What is needed> Using the listing that follows, return every line with the word "different".

Dataset excerpts>
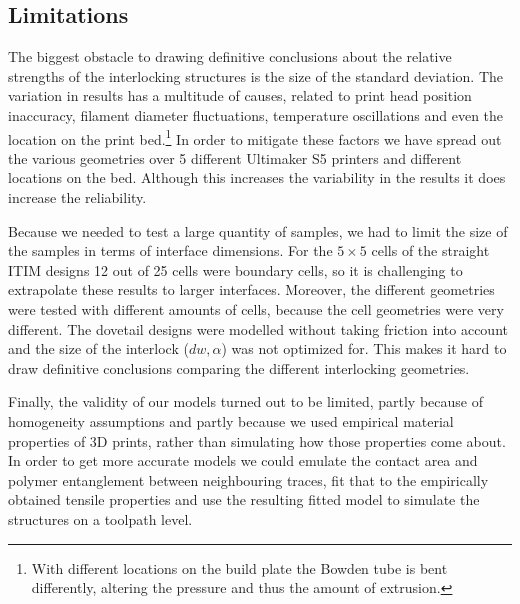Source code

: \subsection{Limitations}
The biggest obstacle to drawing definitive conclusions about the relative strengths of the interlocking structures is the size of the standard deviation.
The variation in results has a multitude of causes, related to print head position inaccuracy, filament diameter fluctuations, temperature oscillations and even the location on the print bed.\footnote{With different locations on the build plate the Bowden tube is bent differently, altering the pressure and thus the amount of extrusion.}
In order to mitigate these factors we have spread out the various geometries over 5 different Ultimaker S5 printers and different locations on the bed.
Although this increases the variability in the results it does increase the reliability.

Because we needed to test a large quantity of samples, we had to limit the size of the samples in terms of interface dimensions.
For the $5\times5$ cells of the straight ITIM designs 12 out of 25 cells were boundary cells, so it is challenging to extrapolate these results to larger interfaces.
Moreover, the different geometries were tested with different amounts of cells, because the cell geometries were very different.
The dovetail designs were modelled without taking friction into account and the size of the interlock ($dw, \alpha$) was not optimized for.
This makes it hard to draw definitive conclusions comparing the different interlocking geometries.

Finally, the validity of our models turned out to be limited,
partly because of homogeneity assumptions and partly because we used empirical material properties of 3D prints, rather than simulating how those properties come about.
In order to get more accurate models we could emulate the contact area and polymer entanglement between neighbouring traces,
fit that to the empirically obtained tensile properties and use the resulting fitted model to simulate the structures on a toolpath level.
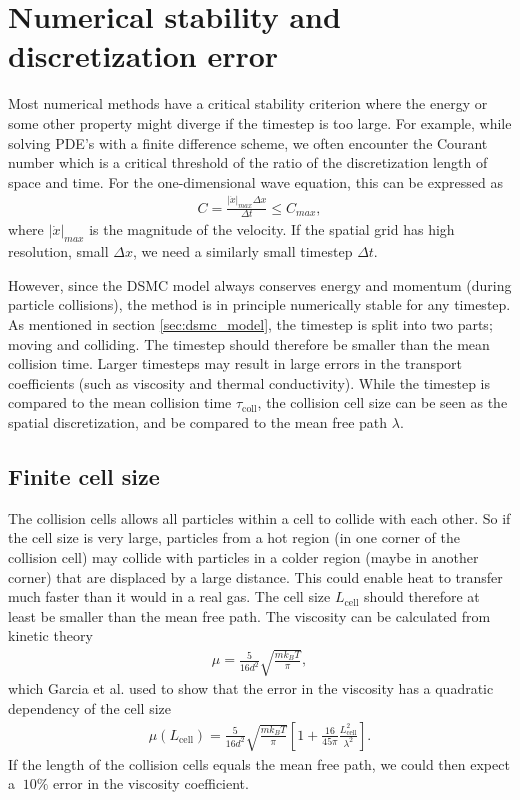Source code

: \section{Numerical stability and discretization error}
\label{sec:dsmc_stability}
Most numerical methods have a critical stability criterion where the energy or some other property might diverge if the timestep is too large. For example, while solving PDE's with a finite difference scheme, we often encounter the Courant number which is a critical threshold of the ratio of the discretization length of space and time. For the one-dimensional wave equation, this can be expressed as
\begin{align}
	C = \frac{|\dot x|_{max} \Delta x}{\Delta t} \leq C_{max},
\end{align}
where $|\dot x|_{max}$ is the magnitude of the velocity. If the spatial grid has high resolution, small $\Delta x$, we need a similarly small timestep $\Delta t$.

However, since the DSMC model always conserves energy and momentum (during particle collisions), the method is in principle numerically stable for any timestep. As mentioned in section \ref{sec:dsmc_model}, the timestep is split into two parts; moving and colliding. The timestep should therefore be smaller than the mean collision time. Larger timesteps may result in large errors in the transport coefficients (such as viscosity and thermal conductivity)\cite{karniadakis2005microflows}. While the timestep is compared to the mean collision time $\tau_\text{coll}$, the collision cell size can be seen as the spatial discretization, and be compared to the mean free path $\lambda$. 
\subsection{Finite cell size}
The collision cells allows all particles within a cell to collide with each other. So if the cell size is very large, particles from a hot region (in one corner of the collision cell) may collide with particles in a colder region (maybe in another corner) that are displaced by a large distance. This could enable heat to transfer much faster than it would in a real gas. The cell size $L_\text{cell}$ should therefore at least be smaller than the mean free path\cite{karniadakis2005microflows}. The viscosity can be calculated from kinetic theory
\begin{align}
	\mu = \frac{5}{16d^2}\sqrt{\frac{mk_B T}{\pi}},
\end{align}
which Garcia et al. \cite{alexander1998cell} used to show that the error in the viscosity has a quadratic dependency of the cell size
\begin{align}
	\label{eq:viscosity_cell_size}
	\mu(L_\text{cell}) = \frac{5}{16d^2}\sqrt{\frac{mk_B T}{\pi}} \left [1 + \frac{16}{45\pi}\frac{L_\text{cell}^2}{\lambda^2}\right].
\end{align}
If the length of the collision cells equals the mean free path, we could then expect a $~10\%$ error in the viscosity coefficient.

Expected answer>
The variation in results has a multitude of causes, related to print head position inaccuracy, filament diameter fluctuations, temperature oscillations and even the location on the print bed.\footnote{With different locations on the build plate the Bowden tube is bent differently, altering the pressure and thus the amount of extrusion.}
In order to mitigate these factors we have spread out the various geometries over 5 different Ultimaker S5 printers and different locations on the bed.
Moreover, the different geometries were tested with different amounts of cells, because the cell geometries were very different.
This makes it hard to draw definitive conclusions comparing the different interlocking geometries.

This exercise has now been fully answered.